What is needed is an exact copy of the records below, minus any pictures.
== Material for the task ==
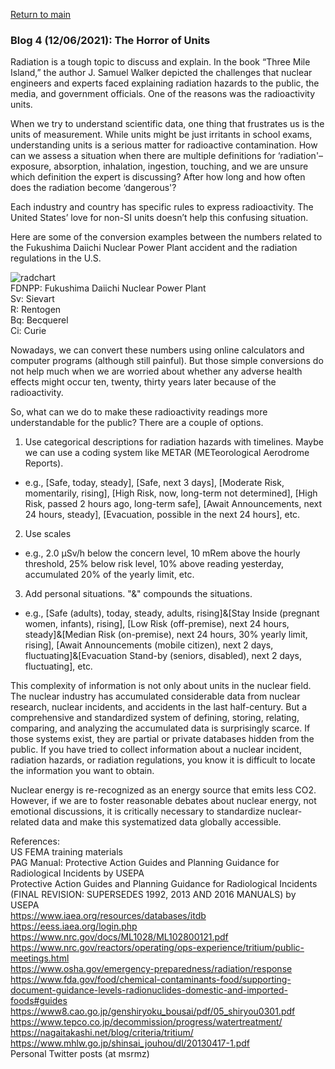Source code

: <a href="https://misayasu.github.io/">Return to main</a><br/>

### Blog 4 (12/06/2021): The Horror of Units

Radiation is a tough topic to discuss and explain. In the book “Three Mile Island,” the author J. Samuel Walker depicted the challenges that nuclear engineers and experts faced explaining radiation hazards to the public, the media, and government officials. One of the reasons was the radioactivity units.

When we try to understand scientific data, one thing that frustrates us is the units of measurement. While units might be just irritants in school exams, understanding units is a serious matter for radioactive contamination. How can we assess a situation when there are multiple definitions for ‘radiation'–exposure, absorption, inhalation, ingestion, touching, and we are unsure which definition the expert is discussing?  After how long and how often does the radiation become ‘dangerous'? 

Each industry and country has specific rules to express radioactivity. The United States’ love for non-SI units doesn’t help this confusing situation.

Here are some of the conversion examples between the numbers related to the Fukushima Daiichi Nuclear Power Plant accident and the radiation regulations in the U.S.

![radchart](https://user-images.githubusercontent.com/24228560/142558292-ce648990-c6a4-431f-86bb-59662f5bc761.jpg)<br/>
FDNPP: Fukushima Daiichi Nuclear Power Plant<br/>
Sv: Sievart<br/>
R: Rentogen<br/>
Bq: Becquerel<br/>
Ci: Curie<br/>

Nowadays, we can convert these numbers using online calculators and computer programs (although still painful). But those simple conversions do not help much when we are worried about whether any adverse health effects might occur ten, twenty, thirty years later because of the radioactivity.

So, what can we do to make these radioactivity readings more understandable for the public? There are a couple of options.

1) Use categorical descriptions for radiation hazards with timelines. Maybe we can use a coding system like METAR (METeorological Aerodrome Reports).

- e.g., [Safe, today, steady], [Safe, next 3 days], [Moderate Risk, momentarily, rising], [High Risk, now, long-term not determined], [High Risk, passed 2 hours ago, long-term safe], [Await Announcements, next 24 hours, steady], [Evacuation, possible in the next 24 hours], etc. 

2) Use scales

- e.g., 2.0 µSv/h below the concern level, 10 mRem above the hourly threshold, 25% below risk level, 10% above reading yesterday, accumulated 20% of the yearly limit, etc.

3) Add personal situations. "&" compounds the situations.

- e.g., [Safe (adults), today, steady, adults, rising]&[Stay Inside (pregnant women, infants), rising], [Low Risk (off-premise), next 24 hours, steady]&[Median Risk (on-premise), next 24 hours, 30% yearly limit, rising], [Await Announcements (mobile citizen), next 2 days, fluctuating]&[Evacuation Stand-by (seniors, disabled), next 2 days,  fluctuating], etc.

This complexity of information is not only about units in the nuclear field. The nuclear industry has accumulated considerable data from nuclear research, nuclear incidents, and accidents in the last half-century. But a comprehensive and standardized system of defining, storing, relating, comparing, and analyzing the accumulated data is surprisingly scarce. If those systems exist, they are partial or private databases hidden from the public. If you have tried to collect information about a nuclear incident, radiation hazards, or radiation regulations, you know it is difficult to locate the information you want to obtain.

Nuclear energy is re-recognized as an energy source that emits less CO2. However, if we are to foster reasonable debates about nuclear energy, not emotional discussions, it is critically necessary to standardize nuclear-related data and make this systematized data globally accessible.

References:<br/>
US FEMA training materials<br/>
PAG Manual: Protective Action Guides and Planning Guidance for Radiological Incidents by USEPA<br/>
Protective Action Guides and Planning Guidance for Radiological Incidents (FINAL REVISION: SUPERSEDES 1992, 2013 AND 2016 MANUALS) by USEPA<br/>
https://www.iaea.org/resources/databases/itdb<br/>
https://eess.iaea.org/login.php<br/>
https://www.nrc.gov/docs/ML1028/ML102800121.pdf<br/>
https://www.nrc.gov/reactors/operating/ops-experience/tritium/public-meetings.html<br/>
https://www.osha.gov/emergency-preparedness/radiation/response<br/>
https://www.fda.gov/food/chemical-contaminants-food/supporting-document-guidance-levels-radionuclides-domestic-and-imported-foods#guides<br/>
https://www8.cao.go.jp/genshiryoku_bousai/pdf/05_shiryou0301.pdf<br/>
https://www.tepco.co.jp/decommission/progress/watertreatment/<br/>
https://nagaitakashi.net/blog/criteria/tritium/<br/>
https://www.mhlw.go.jp/shinsai_jouhou/dl/20130417-1.pdf<br/>
Personal Twitter posts (at msrmz)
===
> Written answer:
Source code

: <a href="https://misayasu.github.io/">Return to main</a><br/>

### Blog 4 (12/06/2021): The Horror of Units

Radiation is a tough topic to discuss and explain. In the book “Three Mile Island,” the author J. Samuel Walker depicted the challenges that nuclear engineers and experts faced explaining radiation hazards to the public, the media, and government officials. One of the reasons was the radioactivity units.

When we try to understand scientific data, one thing that frustrates us is the units of measurement. While units might be just irritants in school exams, understanding units is a serious matter for radioactive contamination. How can we assess a situation when there are multiple definitions for ‘radiation'–exposure, absorption, inhalation, ingestion, touching, and we are unsure which definition the expert is discussing?  After how long and how often does the radiation become ‘dangerous'? 

Each industry and country has specific rules to express radioactivity. The United States’ love for non-SI units doesn’t help this confusing situation.

Here are some of the conversion examples between the numbers related to the Fukushima Daiichi Nuclear Power Plant accident and the radiation regulations in the U.S.

![radchart](https://user-images.githubusercontent.com/24228560/142558292-ce648990-c6a4-431f-86bb-59662f5bc761.jpg)<br/>
FDNPP: Fukushima Daiichi Nuclear Power Plant<br/>
Sv: Sievart<br/>
R: Rentogen<br/>
Bq: Becquerel<br/>
Ci: Curie<br/>

Nowadays, we can convert these numbers using online calculators and computer programs (although still painful). But those simple conversions do not help much when we are worried about whether any adverse health effects might occur ten, twenty, thirty years later because of the radioactivity.

So, what can we do to make these radioactivity readings more understandable for the public? There are a couple of options.

1) Use categorical descriptions for radiation hazards with timelines. Maybe we can use a coding system like METAR (METeorological Aerodrome Reports).

- e.g., [Safe, today, steady], [Safe, next 3 days], [Moderate Risk, momentarily, rising], [High Risk, now, long-term not determined], [High Risk, passed 2 hours ago, long-term safe], [Await Announcements, next 24 hours, steady], [Evacuation, possible in the next 24 hours], etc. 

2) Use scales

- e.g., 2.0 µSv/h below the concern level, 10 mRem above the hourly threshold, 25% below risk level, 10% above reading yesterday, accumulated 20% of the yearly limit, etc.

3) Add personal situations. "&" compounds the situations.

- e.g., [Safe (adults), today, steady, adults, rising]&[Stay Inside (pregnant women, infants), rising], [Low Risk (off-premise), next 24 hours, steady]&[Median Risk (on-premise), next 24 hours, 30% yearly limit, rising], [Await Announcements (mobile citizen), next 2 days, fluctuating]&[Evacuation Stand-by (seniors, disabled), next 2 days,  fluctuating], etc.

This complexity of information is not only about units in the nuclear field. The nuclear industry has accumulated considerable data from nuclear research, nuclear incidents, and accidents in the last half-century. But a comprehensive and standardized system of defining, storing, relating, comparing, and analyzing the accumulated data is surprisingly scarce. If those systems exist, they are partial or private databases hidden from the public. If you have tried to collect information about a nuclear incident, radiation hazards, or radiation regulations, you know it is difficult to locate the information you want to obtain.

Nuclear energy is re-recognized as an energy source that emits less CO2. However, if we are to foster reasonable debates about nuclear energy, not emotional discussions, it is critically necessary to standardize nuclear-related data and make this systematized data globally accessible.

References:<br/>
US FEMA training materials<br/>
PAG Manual: Protective Action Guides and Planning Guidance for Radiological Incidents by USEPA<br/>
Protective Action Guides and Planning Guidance for Radiological Incidents (FINAL REVISION: SUPERSEDES 1992, 2013 AND 2016 MANUALS) by USEPA<br/>
https://www.iaea.org/resources/databases/itdb<br/>
https://eess.iaea.org/login.php<br/>
https://www.nrc.gov/docs/ML1028/ML102800121.pdf<br/>
https://www.nrc.gov/reactors/operating/ops-experience/tritium/public-meetings.html<br/>
https://www.osha.gov/emergency-preparedness/radiation/response<br/>
https://www.fda.gov/food/chemical-contaminants-food/supporting-document-guidance-levels-radionuclides-domestic-and-imported-foods#guides<br/>
https://www8.cao.go.jp/genshiryoku_bousai/pdf/05_shiryou0301.pdf<br/>
https://www.tepco.co.jp/decommission/progress/watertreatment/<br/>
https://nagaitakashi.net/blog/criteria/tritium/<br/>
https://www.mhlw.go.jp/shinsai_jouhou/dl/20130417-1.pdf<br/>
Personal Twitter posts (at msrmz)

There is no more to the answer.